When I left the dog-eat-dog arena of corporate America in 1988 for the ivy-covered halls of academe, I imagined a long life of teaching and writing and pondering. Plenty of pondering. Never mind that my corporate pals sent me off with a cake and a real bullwhip as a farewell gift. "You’ll need the whip for the little darlings you’re going to teach," they joked. I could have said LOL but it was 1988 and that expression had yet to be invented. I just laughed and replied: “At least I won’t have to deal with you SOBs anymore,” using an expression that was sort-of acceptable in the guy-oriented workplace of the late-20th century.
I learned several lessons during three years in grad school at CSU in FoCo, CO. If I landed a job as an academic, I would get paid peanuts for teaching five sections of freshman composition at a community college in East Jesus, Nowhere. I interviewed for jobs at universities, but my impending MFA didn’t stack up against all the young PhDs running loose all over the place. So I switched gears and got into the lucrative field of arts administration, a career I will be retiring from in 2016.
I have taught on a part-time basis over the last couple decades. Composition, yes, but also creative writing, business writing, memoir writing and so on. I’ve taught in classrooms and online, for community colleges and universities. My students have ranged in age from 18 to 85. I’ve enjoyed most of those experiences.
But deep inside of me resides a dapper gentleman who wears a tan blazer with patches on the elbows. He walks campus like Mr. Chips, saying good morning and hale well met to all the students who greet him as he passes. These young people are all above average and bound for careers where they will praise the lessons they learned under the tutelage of Mr. Chips, I mean, Mr. Shay. Maybe that’s why I can’t resist a walk around any campus I happen across. I wax nostalgic on campus, which is odd because I never really experienced an idyllic campus life. I’ve blogged about some of my college experiences and will blog more about them later. Let’s just say I seem to learn everything the hard way. Add to that the fact that neither of my children have let me live through their idyllic campus experiences because, well, they haven’t had those either. Still, my nostalgia remains about college life.
Here we are in the 20-teens. Life on campus seems more complicated than ever. And strange. I only know what I read in the papers and online and see on the TV news. Students, apparently, want campus to be a “safe place.” Free from racism and violence and sexism and all kinds of –isms. Damn. Campus is where learned about all of those because I ran headlong into them. Isn’t that the way it’s supposed to be? The college experience is supposed to be about experimentation and freedom of expression and encounters with new and possibly dangerous ideas. You try on new ideas and experiences like a new outfit, and you can shed it willy-nilly and go on to the next thing. If you are too afraid of giving offense, you will probably be less willing to give it the old college try.

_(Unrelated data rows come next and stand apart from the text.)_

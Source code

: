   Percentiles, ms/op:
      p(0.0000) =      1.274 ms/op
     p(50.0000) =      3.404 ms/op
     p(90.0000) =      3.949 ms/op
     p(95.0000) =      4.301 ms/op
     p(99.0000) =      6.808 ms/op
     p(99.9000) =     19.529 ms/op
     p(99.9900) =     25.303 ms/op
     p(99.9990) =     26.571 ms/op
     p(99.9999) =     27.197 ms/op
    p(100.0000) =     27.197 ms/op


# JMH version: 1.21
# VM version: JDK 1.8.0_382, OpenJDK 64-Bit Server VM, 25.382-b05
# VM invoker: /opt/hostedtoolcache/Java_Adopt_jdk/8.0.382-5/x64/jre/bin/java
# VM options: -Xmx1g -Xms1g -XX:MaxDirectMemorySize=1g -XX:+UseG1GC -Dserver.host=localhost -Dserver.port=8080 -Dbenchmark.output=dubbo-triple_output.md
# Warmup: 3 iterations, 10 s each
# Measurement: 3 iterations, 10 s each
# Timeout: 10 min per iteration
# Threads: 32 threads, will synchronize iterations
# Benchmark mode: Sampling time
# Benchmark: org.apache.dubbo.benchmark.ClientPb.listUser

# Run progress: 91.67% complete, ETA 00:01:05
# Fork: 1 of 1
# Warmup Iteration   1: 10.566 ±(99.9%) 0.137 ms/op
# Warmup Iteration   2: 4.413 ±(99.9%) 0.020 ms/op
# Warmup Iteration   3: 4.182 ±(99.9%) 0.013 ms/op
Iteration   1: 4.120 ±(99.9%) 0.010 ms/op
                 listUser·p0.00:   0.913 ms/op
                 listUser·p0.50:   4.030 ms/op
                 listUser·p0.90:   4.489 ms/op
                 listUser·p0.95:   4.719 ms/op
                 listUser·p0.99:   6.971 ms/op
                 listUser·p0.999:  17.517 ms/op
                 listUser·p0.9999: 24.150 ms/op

As a liberal, I gleefully criticize those on the right. They often bring up political correctness. In their eyes, political correctness prohibits their freedom of expression. They no longer can use the N-word in public or discriminate against LGBTQ people or call immigrants wetbacks or worse. I am politically correct by writing the previous sentence. Problem is, I am 64 years old and grew up in an era where we casually used all of those terms and practiced casual (and formal) racism. I’ve been in a steep learning curve ever since. The Civil Rights struggle caused thinking people to reassess their priorities and behaviors. The battle over the Vietnam War caused us to reassess the blind obedience to country we learned in the church and in Boy Scouts and ROTC. The women’s movement forced us men to look differently at relationships with the other 50 percent of the human race. In the West, we had Latino/a Power and the American Indian Movement. The sixties and seventies were hard on us white males, even those of us who weren’t Ivy League or Wall Street privileged. You could attempt to get out of changing by pleading that your forebears were poor white trash from Ireland and that your great-granddaddy didn’t own any slaves or kill any Indians. That never got me very far. White privilege is a real thing, like it or not.
I was impressed by the recent stand taken by the Mizzou football team. Nothing will cause white folks to stand up and take notice than threatening tailgate Saturdays at the old alma mater. Think about it. When I entered the University of South Carolina in 1969, the Gamecocks had not one black football player. Their first black athlete was future NBA star Alex English, the poetry-writing power forward from Columbia. He joined the basketball team in 1970. B-ball and football squads in the South are now comprised mainly of black athletes. Think of how much power they possess to determine the course of their universities. Is it PC when they flex that power? Isn’t power-flexing more of a conservative value? More reminiscent of corporate takeovers and police actions in third world countries than progressive politics? You’d think that The Donald and Bill O’Reilly would be singing the praises of the Mizzou football team. Flex those collegiate muscles, you middle linebacker! What better prepares you for a corporate job once those knees give out?
My collegiate dreams faded over time. A good thing too. I’m not sure how welcomed I would be if my Baby Boomer patriarchal self showed up in class smoking a pipe, wearing a corduroy blazer, carrying a bullwhip and barking out orders to my young charges. Not PC, Mr. Chips. Not PC at all.